Désormais, et sans que les experts s’accordent sur un facteur déterminant, quelque 30,5% en moyenne des colonies d’abeilles meurent chaque année depuis l’hiver 2006/2007.
«Les abeilles ne peuvent pas attendre»
«C’est alarmant, à la fois pour les apiculteurs et pour répondre à nos besoins de pollinisation», poursuit-il. «Les prix pour polliniser les cultures ont plus que doublé, le prix des abeilles est en nette augmentation, mais si on ne peut pas en fournir, les récoltes vont en pâtir, se réduire et faire monter les prix de la nourriture, affectant au final notre nutrition et la chaîne alimentaire».
La Californie, l’Etat le plus gourmand en abeilles, est le plus touché par ces pertes. Pour sa seule production d’amandes, cet Etat de l’ouest des Etats-Unis a besoin de 1,5 et 1,7 millions de colonies, soit 60% des abeilles élevées dans le pays.

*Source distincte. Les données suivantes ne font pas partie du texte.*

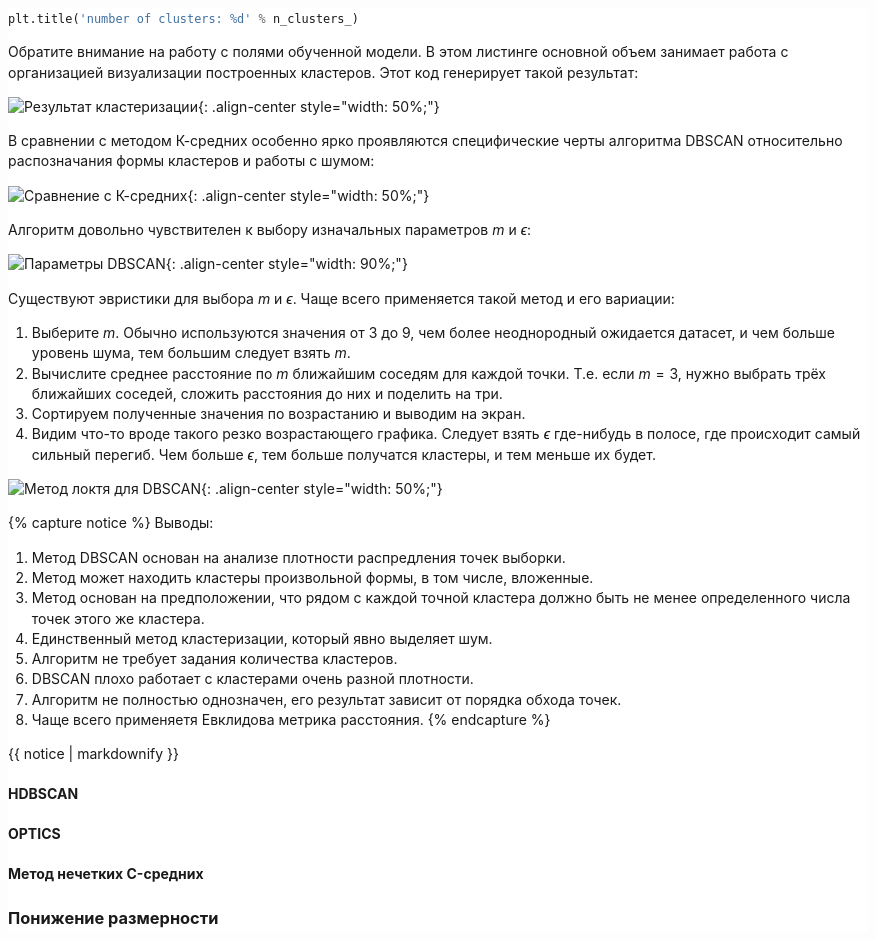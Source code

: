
 ```py
plt.title('number of clusters: %d' % n_clusters_)
```

Обратите внимание на работу с полями обученной модели. В этом листинге основной объем занимает работа с организацией визуализации  построенных кластеров. Этот код генерирует такой результат:

![Результат кластеризации](https://media.geeksforgeeks.org/wp-content/uploads/20230511201103/download-(2).png){: .align-center style="width: 50%;"}

В сравнении с методом К-средних особенно ярко проявляются специфические черты алгоритма DBSCAN относительно распозначания формы кластеров и работы с шумом:

![Сравнение с К-средних](https://media.geeksforgeeks.org/wp-content/uploads/PicsArt_11-17-08.07.10-300x300.jpg){: .align-center style="width: 50%;"}

Алгоритм довольно чувствителен к выбору изначальных параметров $m$ и $\epsilon$:

![Параметры DBSCAN](https://it.kgsu.ru/ML_Begin/images/ris103_1.jpg){: .align-center style="width: 90%;"}

Существуют эвристики для выбора $m$ и $\epsilon$. Чаще всего применяется такой метод и его вариации:

1. Выберите $m$. Обычно используются значения от 3 до 9, чем более неоднородный ожидается датасет, и чем больше уровень шума, тем большим следует взять $m$.
1. Вычислите среднее расстояние по $m$ ближайшим соседям для каждой точки. Т.е. если $m=3$, нужно выбрать трёх ближайших соседей, сложить расстояния до них и поделить на три.
1. Сортируем полученные значения по возрастанию и выводим на экран.
1. Видим что-то вроде такого резко возрастающего графика. Следует взять $\epsilon$ где-нибудь в полосе, где происходит самый сильный перегиб. Чем больше $\epsilon$, тем больше получатся кластеры, и тем меньше их будет.

![Метод локтя для DBSCAN](https://habrastorage.org/files/b73/084/60b/b7308460bee245139978e94444928f4a.png){: .align-center style="width: 50%;"}

{% capture notice %}
Выводы:
1. Метод DBSCAN основан на анализе плотности распредления точек выборки.
2. Метод может находить кластеры произвольной формы, в том числе, вложенные. 
1. Метод основан на предположении, что рядом с каждой точной кластера должно быть не менее определенного числа точек этого же кластера. 
1. Единственный метод кластеризации, который явно выделяет шум.
1. Алгоритм не требует задания количества кластеров.
1. DBSCAN плохо работает с кластерами очень разной плотности.
1. Алгоритм не полностью однозначен, его результат зависит от порядка обхода точек.
1. Чаще всего применяетя Евклидова метрика расстояния.
{% endcapture %}
<div class="notice--info">{{ notice | markdownify }}</div>

#### HDBSCAN

#### OPTICS

#### Метод нечетких C-средних

### Понижение размерности
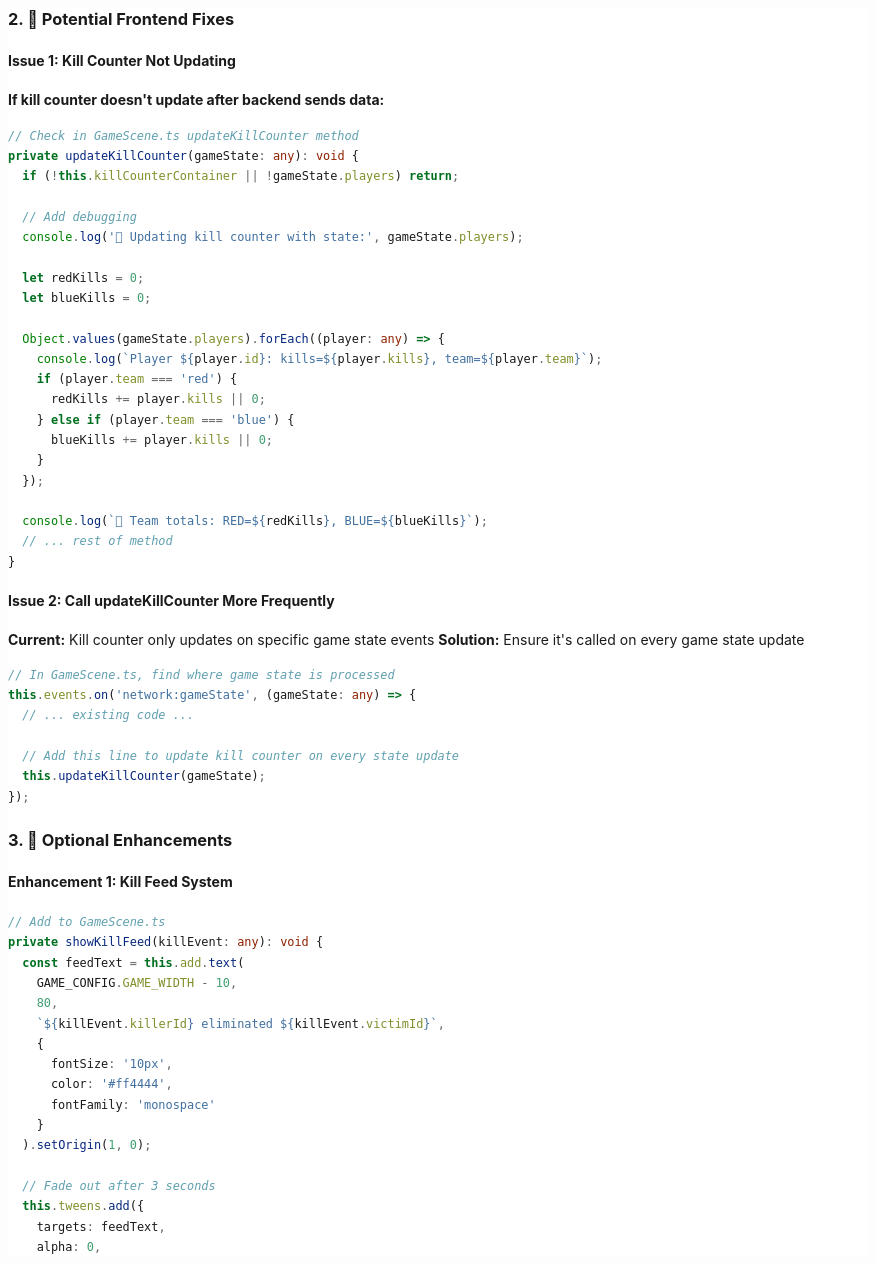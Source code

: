 ### 2. 🐛 Potential Frontend Fixes

#### Issue 1: Kill Counter Not Updating
**If kill counter doesn't update after backend sends data:**

```typescript
// Check in GameScene.ts updateKillCounter method
private updateKillCounter(gameState: any): void {
  if (!this.killCounterContainer || !gameState.players) return;

  // Add debugging
  console.log('🎯 Updating kill counter with state:', gameState.players);
  
  let redKills = 0;
  let blueKills = 0;

  Object.values(gameState.players).forEach((player: any) => {
    console.log(`Player ${player.id}: kills=${player.kills}, team=${player.team}`);
    if (player.team === 'red') {
      redKills += player.kills || 0;
    } else if (player.team === 'blue') {
      blueKills += player.kills || 0;
    }
  });

  console.log(`🎯 Team totals: RED=${redKills}, BLUE=${blueKills}`);
  // ... rest of method
}
```

#### Issue 2: Call updateKillCounter More Frequently
**Current:** Kill counter only updates on specific game state events
**Solution:** Ensure it's called on every game state update

```typescript
// In GameScene.ts, find where game state is processed
this.events.on('network:gameState', (gameState: any) => {
  // ... existing code ...
  
  // Add this line to update kill counter on every state update
  this.updateKillCounter(gameState);
});
```

### 3. 🔧 Optional Enhancements

#### Enhancement 1: Kill Feed System
```typescript
// Add to GameScene.ts
private showKillFeed(killEvent: any): void {
  const feedText = this.add.text(
    GAME_CONFIG.GAME_WIDTH - 10, 
    80,
    `${killEvent.killerId} eliminated ${killEvent.victimId}`,
    {
      fontSize: '10px',
      color: '#ff4444',
      fontFamily: 'monospace'
    }
  ).setOrigin(1, 0);
  
  // Fade out after 3 seconds
  this.tweens.add({
    targets: feedText,
    alpha: 0,
```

Une nouvelle perte de 30% serait un désastre pour la culture d’amandes, prévoit l’USDA.
Outre l’action des parasites, de maladies et de facteurs génétiques, l’exposition aux pesticides et une mauvaise nutrition liée à la disparition progressive de la faune sauvage, ont contribué à cette hécatombe.
Mais, pour la première fois cet hiver, «il semble qu’un stress dû à la migration» des productions d’abeilles pour répondre à la demande de l’ensemble du territoire américain «ait été un facteur important», selon M. Pettis.